明治時代の東京下町・大音寺前を舞台にした青春小説。吉原遊郭に隣接する貧しい町に住む子供たちの、初恋と別れを描いた名作である。
主人公は大黒屋の美しい少女・美登利。姉が遊女として身を売ったため一家でこの町に移り住み、やがて自分も同じ道を歩むことが運命づけられている。一方、同じ学校に通う竜華寺の息子・信如は僧侶の跡継ぎとして生きる宿命を背負う。二人は互いに淡い恋心を抱きながらも、身分の違いから素直に気持ちを表せずにいる。

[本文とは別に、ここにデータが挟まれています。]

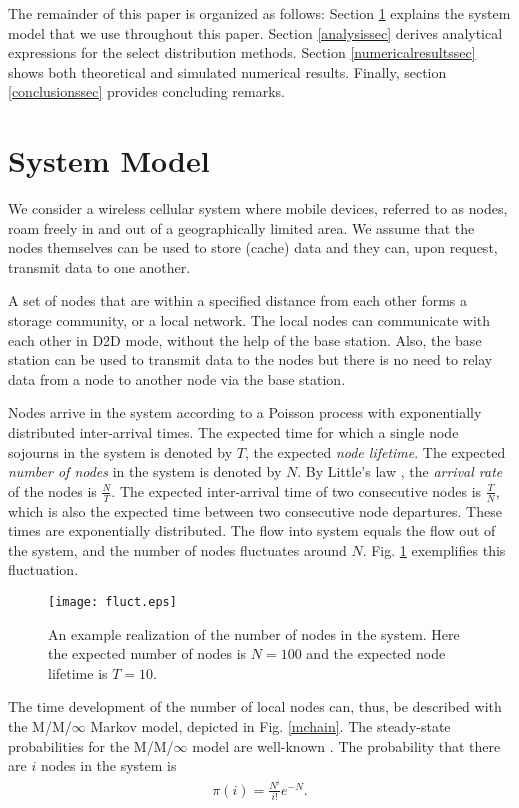 \documentclass[10pt,conference]{IEEEtran}
\begin{document}
The remainder of this paper is organized as follows: Section
\ref{systemmodelsec} explains the system model that we use throughout
this paper. Section \ref{analysissec} derives analytical expressions
for the select distribution methods. Section \ref{numericalresultssec}
shows both theoretical and simulated numerical results. Finally,
section \ref{conclusionssec} provides concluding remarks.


\section{System Model}\label{systemmodelsec}

We consider a wireless cellular system where mobile devices, referred
to as nodes, roam freely in and out of a geographically limited area.
We assume that the nodes themselves can be used to store (cache) data
and they can, upon request, transmit data to one another.

A set of nodes that are within a specified distance from each other
forms a storage community, or a local network. The local nodes can
communicate with each other in D2D mode, without the help of the
base station. Also, the base station can be used to transmit data to
the nodes but there is no need to relay data from a node to another
node via the base station.

Nodes arrive in the system according to a Poisson process with
exponentially distributed inter-arrival times. The expected time for
which a single node sojourns in the system is denoted by $T$, the
expected \emph{node lifetime}. The expected \emph{number of nodes} in
the system is denoted by $N$. By Little's law \cite{little}, the
\emph{arrival rate} of the nodes is $\frac{N}{T}$. The expected
inter-arrival time of two consecutive nodes is $\frac{T}{N}$, which is also the
expected time between two consecutive node departures. These times are
exponentially distributed. The flow into system equals the flow out of
the system, and the number of nodes fluctuates around $N$. Fig. \ref{fluct} exemplifies this fluctuation.
\begin{figure}[tb]
\centering \texttt{[image: fluct.eps]}
\caption{An example realization of the number of nodes in the system. Here the expected number of nodes is $N=100$ and the expected node lifetime is $T=10$.}
\label{fluct}
\end{figure}

The time development of the number of local nodes can, thus, be
described with the M/M/$\infty$ Markov model, depicted in Fig.
\ref{mchain}. The steady-state probabilities for the M/M/$\infty$
model are well-known \cite{harrison}. The probability that there are
$i$ nodes in the system is
\begin{align}
\pi(i)=\frac{N^i}{i!}e^{-N}.
\label{poisson}
\end{align}
\end{document}
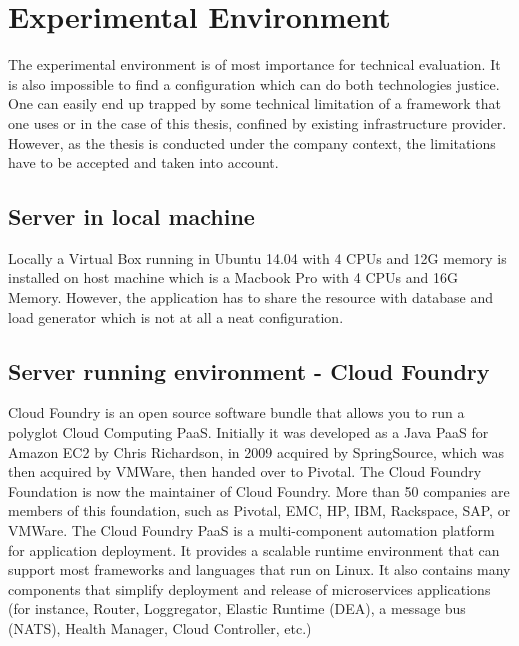 \chapter{Experimental Environment}

The experimental environment is of most importance for technical evaluation. It is also impossible to find a configuration which can do both technologies justice. One can easily end up trapped by some technical limitation of a framework that one uses or in the case of this thesis, confined by existing infrastructure provider. However, as the thesis is conducted under the company context, the limitations have to be accepted and taken into account. 

\section{Server in local machine}
Locally a Virtual Box running in Ubuntu 14.04 with 4 CPUs and 12G memory is installed on host machine which is a Macbook  Pro with 4 CPUs and 16G Memory. However, the application has to share the resource with database and load generator which is not at all a neat configuration. 

\section{Server running environment -  Cloud Foundry}
Cloud Foundry is an open source software bundle that allows you to run a polyglot Cloud Computing \ac{PaaS}. Initially it was developed as a Java \ac{PaaS} for Amazon EC2 by Chris Richardson, in 2009 acquired by SpringSource, which was then acquired by VMWare, then handed over to Pivotal.
The Cloud Foundry Foundation  \citep{Pivotal}  is now the maintainer of Cloud Foundry. More than 50 companies are members of this foundation, such as Pivotal, EMC, HP, IBM, Rackspace, SAP, or VMWare.
The Cloud Foundry PaaS is a multi-component automation platform for application deployment. It provides a scalable runtime environment that can support most frameworks and languages that run on Linux. It also contains many components that simplify deployment and release of microservices applications (for instance, Router, Loggregator, Elastic Runtime (\ac{DEA}), a message bus (NATS), Health Manager, Cloud Controller, etc.)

町の子供たちは横町組と表町組に分かれ、祭りを巡って対立している。乱暴者の長吉が率いる横町組と、裕福な正太郎の表町組。美登利は表町組、信如は長吉に頼まれて横町組につく。祭りの日、幻燈会を催した表町組が勝利を収めるが、美登利と信如の心の距離は縮まらない。

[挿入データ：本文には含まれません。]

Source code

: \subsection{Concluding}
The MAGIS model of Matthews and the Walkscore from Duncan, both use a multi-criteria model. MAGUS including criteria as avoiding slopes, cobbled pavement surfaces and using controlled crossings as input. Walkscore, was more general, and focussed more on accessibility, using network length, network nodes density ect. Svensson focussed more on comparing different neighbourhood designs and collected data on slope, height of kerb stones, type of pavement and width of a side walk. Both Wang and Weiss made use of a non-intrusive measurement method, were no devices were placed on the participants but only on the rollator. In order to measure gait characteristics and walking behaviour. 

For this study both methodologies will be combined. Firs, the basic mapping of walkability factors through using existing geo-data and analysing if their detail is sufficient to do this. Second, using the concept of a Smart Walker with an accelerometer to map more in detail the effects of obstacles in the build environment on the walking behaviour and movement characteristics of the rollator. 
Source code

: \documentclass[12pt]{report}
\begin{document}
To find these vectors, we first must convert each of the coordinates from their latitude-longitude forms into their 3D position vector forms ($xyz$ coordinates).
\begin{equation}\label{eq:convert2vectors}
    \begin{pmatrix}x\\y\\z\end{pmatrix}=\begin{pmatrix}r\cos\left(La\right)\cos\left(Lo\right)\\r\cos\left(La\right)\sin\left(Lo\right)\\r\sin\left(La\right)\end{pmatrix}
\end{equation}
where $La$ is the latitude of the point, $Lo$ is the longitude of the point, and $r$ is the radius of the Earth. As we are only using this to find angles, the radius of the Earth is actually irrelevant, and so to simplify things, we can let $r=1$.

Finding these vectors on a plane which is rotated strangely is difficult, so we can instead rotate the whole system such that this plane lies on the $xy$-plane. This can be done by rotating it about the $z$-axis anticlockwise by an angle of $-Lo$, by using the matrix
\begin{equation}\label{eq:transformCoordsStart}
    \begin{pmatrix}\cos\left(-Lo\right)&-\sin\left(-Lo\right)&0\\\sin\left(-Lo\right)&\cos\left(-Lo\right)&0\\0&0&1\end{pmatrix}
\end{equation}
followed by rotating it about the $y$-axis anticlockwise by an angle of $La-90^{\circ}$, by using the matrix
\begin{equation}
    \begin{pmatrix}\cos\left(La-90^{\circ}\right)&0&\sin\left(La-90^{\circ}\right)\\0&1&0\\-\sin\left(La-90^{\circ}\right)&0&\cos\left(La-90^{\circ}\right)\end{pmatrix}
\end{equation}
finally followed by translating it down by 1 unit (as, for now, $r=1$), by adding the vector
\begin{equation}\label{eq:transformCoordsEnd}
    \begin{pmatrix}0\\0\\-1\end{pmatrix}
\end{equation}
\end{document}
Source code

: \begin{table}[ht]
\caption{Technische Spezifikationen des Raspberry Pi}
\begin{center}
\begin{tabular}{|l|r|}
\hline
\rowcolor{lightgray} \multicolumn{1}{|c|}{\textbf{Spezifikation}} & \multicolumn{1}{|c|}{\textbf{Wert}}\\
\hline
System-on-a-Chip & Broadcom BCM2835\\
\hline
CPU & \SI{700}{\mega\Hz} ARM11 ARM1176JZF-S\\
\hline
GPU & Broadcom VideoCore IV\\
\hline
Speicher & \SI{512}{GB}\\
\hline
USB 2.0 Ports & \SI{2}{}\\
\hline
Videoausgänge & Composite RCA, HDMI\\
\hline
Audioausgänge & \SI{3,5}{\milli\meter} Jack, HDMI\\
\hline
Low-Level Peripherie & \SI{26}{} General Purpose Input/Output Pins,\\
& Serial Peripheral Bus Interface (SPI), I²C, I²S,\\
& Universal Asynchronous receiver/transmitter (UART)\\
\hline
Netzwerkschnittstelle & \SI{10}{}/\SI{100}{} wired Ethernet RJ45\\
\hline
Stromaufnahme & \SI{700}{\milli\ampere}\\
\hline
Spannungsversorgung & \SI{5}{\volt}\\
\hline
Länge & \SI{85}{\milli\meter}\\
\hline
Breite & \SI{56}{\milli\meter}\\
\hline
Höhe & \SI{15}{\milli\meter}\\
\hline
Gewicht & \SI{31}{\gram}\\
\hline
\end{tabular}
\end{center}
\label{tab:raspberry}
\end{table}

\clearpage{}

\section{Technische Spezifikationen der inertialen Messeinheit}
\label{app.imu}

やがて美登利に髪を結う日が近づく。それは遊女としての人生の始まりを意味していた。運命を受け入れた美登利は次第に大人びていき、信如との間には越えられない壁ができてしまう。二人の純粋な初恋は、過酷な現実の前に終わりを告げる。
樋口一葉が描く、社会の底辺に生きる子供たちの心の機微と、階級社会の理不尽さが胸を打つ傑作である。